Долго и подробно объясняем, что мы мирные путники, никого не трогаем. На катере настороженно внимали. Потом удалились, на прощание довольно злобно стукнув нас кормой.
Пустяковое происшествие, но впечатление не слишком приятное. Пошли дальше...
По правому борту берег заметно приблизился, видны даже большие деревья. Дау, которая буксировала нас в здешних прибрежных водах, внезапно притормозила. Может, что-то сломалось? Нет. Там просто заметили поблизости «сеть. Вытащили ее, взяли десятка два рыбин, завернули в пластиковый пакет деньги, привязали к сети и вернули ее на место.

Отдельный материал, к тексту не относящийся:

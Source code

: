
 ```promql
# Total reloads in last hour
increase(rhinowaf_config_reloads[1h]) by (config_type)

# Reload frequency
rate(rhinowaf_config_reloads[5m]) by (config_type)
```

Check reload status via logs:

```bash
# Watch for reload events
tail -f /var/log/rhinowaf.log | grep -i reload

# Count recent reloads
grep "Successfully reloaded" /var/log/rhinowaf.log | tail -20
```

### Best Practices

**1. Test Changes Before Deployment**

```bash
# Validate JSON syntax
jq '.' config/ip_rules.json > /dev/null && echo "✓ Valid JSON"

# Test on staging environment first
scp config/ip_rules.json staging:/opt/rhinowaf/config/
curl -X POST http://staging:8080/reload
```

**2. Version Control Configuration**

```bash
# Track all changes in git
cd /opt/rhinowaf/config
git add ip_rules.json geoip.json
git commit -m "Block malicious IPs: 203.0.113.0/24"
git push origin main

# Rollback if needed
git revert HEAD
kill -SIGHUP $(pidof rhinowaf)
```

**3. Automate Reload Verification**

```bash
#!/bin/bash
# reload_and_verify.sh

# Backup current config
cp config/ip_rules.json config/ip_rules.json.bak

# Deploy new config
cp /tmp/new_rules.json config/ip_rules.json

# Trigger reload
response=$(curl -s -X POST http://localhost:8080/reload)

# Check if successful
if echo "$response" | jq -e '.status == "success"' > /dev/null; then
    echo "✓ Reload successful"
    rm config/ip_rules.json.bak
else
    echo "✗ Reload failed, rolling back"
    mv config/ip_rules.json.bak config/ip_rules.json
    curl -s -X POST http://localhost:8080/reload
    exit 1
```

Тур, наблюдая это, расчувствовался: «Как удобно и честно — и без посредников — люди обмениваются плодами трудов своих». Карло добавил: «Жаль, что все-таки деньги. Пусть бы уж прямо поменяли рыбу на рубаху или штаны». — «И пусть бы не было вокруг пулеметов», — продолжил я, не забывший свидания с полицейским катером.
Еще вчера мы радировали в Бахрейн, чтобы там попросили для нас разрешения на заход в Маскат. Сегодня с утра Норман продиктовал в микрофон список экипажа с анкетными данными, причем от меня потребовались более подробные сведения. Бахрейн заверил, что вопрос решится, но не сразу.

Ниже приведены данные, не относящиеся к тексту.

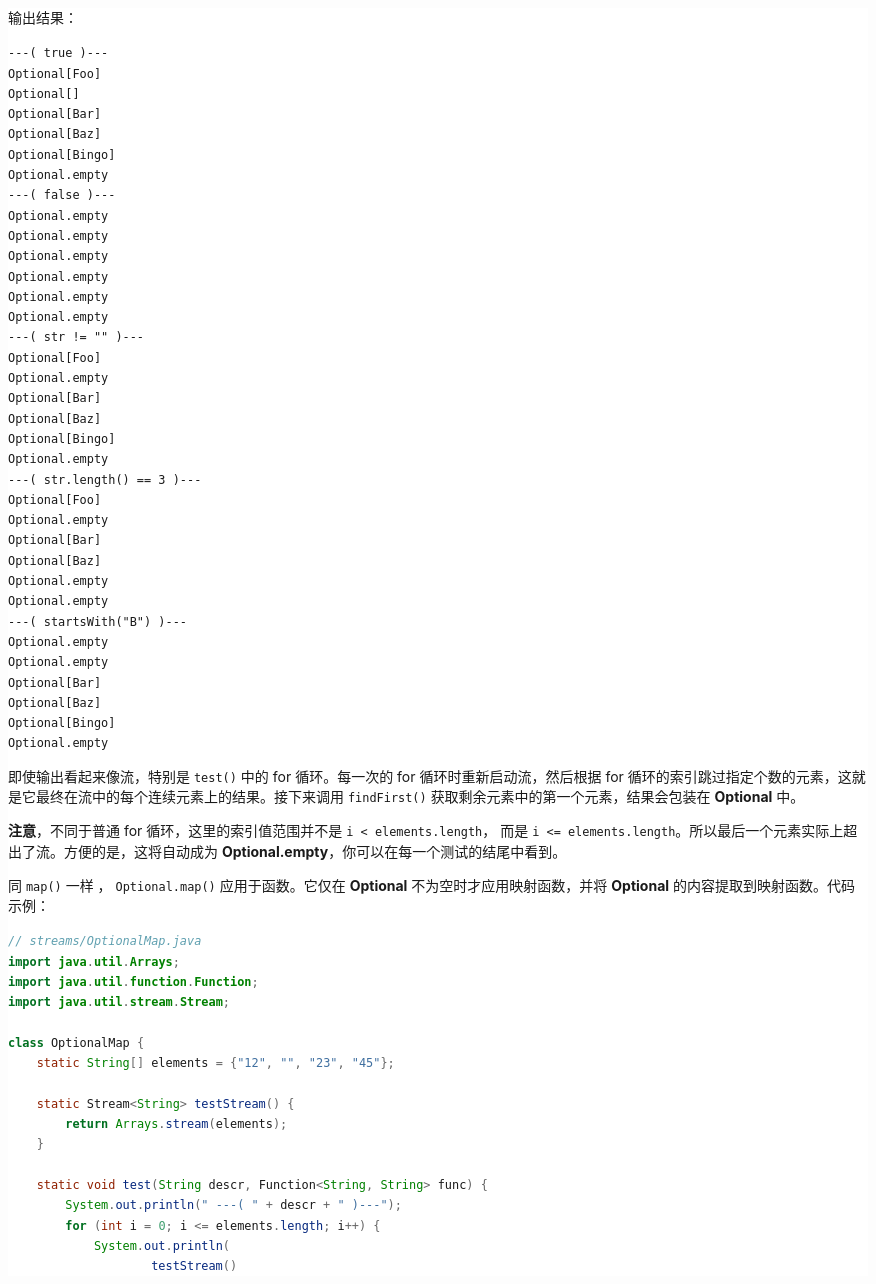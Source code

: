 输出结果：

```
---( true )---
Optional[Foo]
Optional[]
Optional[Bar]
Optional[Baz]
Optional[Bingo]
Optional.empty
---( false )---
Optional.empty
Optional.empty
Optional.empty
Optional.empty
Optional.empty
Optional.empty
---( str != "" )---
Optional[Foo]
Optional.empty
Optional[Bar]
Optional[Baz]
Optional[Bingo]
Optional.empty
---( str.length() == 3 )---
Optional[Foo]
Optional.empty
Optional[Bar]
Optional[Baz]
Optional.empty
Optional.empty
---( startsWith("B") )---
Optional.empty
Optional.empty
Optional[Bar]
Optional[Baz]
Optional[Bingo]
Optional.empty
```

即使输出看起来像流，特别是 `test()` 中的 for 循环。每一次的 for 循环时重新启动流，然后根据 for 循环的索引跳过指定个数的元素，这就是它最终在流中的每个连续元素上的结果。接下来调用 `findFirst()` 获取剩余元素中的第一个元素，结果会包装在 **Optional** 中。

**注意**，不同于普通 for 循环，这里的索引值范围并不是 `i < elements.length`， 而是 `i <= elements.length`。所以最后一个元素实际上超出了流。方便的是，这将自动成为 **Optional.empty**，你可以在每一个测试的结尾中看到。

同 `map()` 一样 ， `Optional.map()` 应用于函数。它仅在 **Optional** 不为空时才应用映射函数，并将 **Optional** 的内容提取到映射函数。代码示例：

```java
// streams/OptionalMap.java
import java.util.Arrays;
import java.util.function.Function;
import java.util.stream.Stream;

class OptionalMap {
    static String[] elements = {"12", "", "23", "45"};

    static Stream<String> testStream() {
        return Arrays.stream(elements);
    }

    static void test(String descr, Function<String, String> func) {
        System.out.println(" ---( " + descr + " )---");
        for (int i = 0; i <= elements.length; i++) {
            System.out.println(
                    testStream()
```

На горизонте тем временем показались острова Сувади. Норман вновь говорил с Бахрейном, и нас известили, что к островам подойти можем, но на берег высаживаться — ни в коем случае. Хейердал тоже подошел к рации и подробно объяснил причины нашего визита в Маскат. О мелочах вроде уключины и неисправных рулей не упоминалось. Посещение Омана запланировано с самого начала. Цель — знакомство с памятниками древней арабской культуры.
...Вплоть до последних лет сведения о древнем Омане в мировой науке были отрывочны.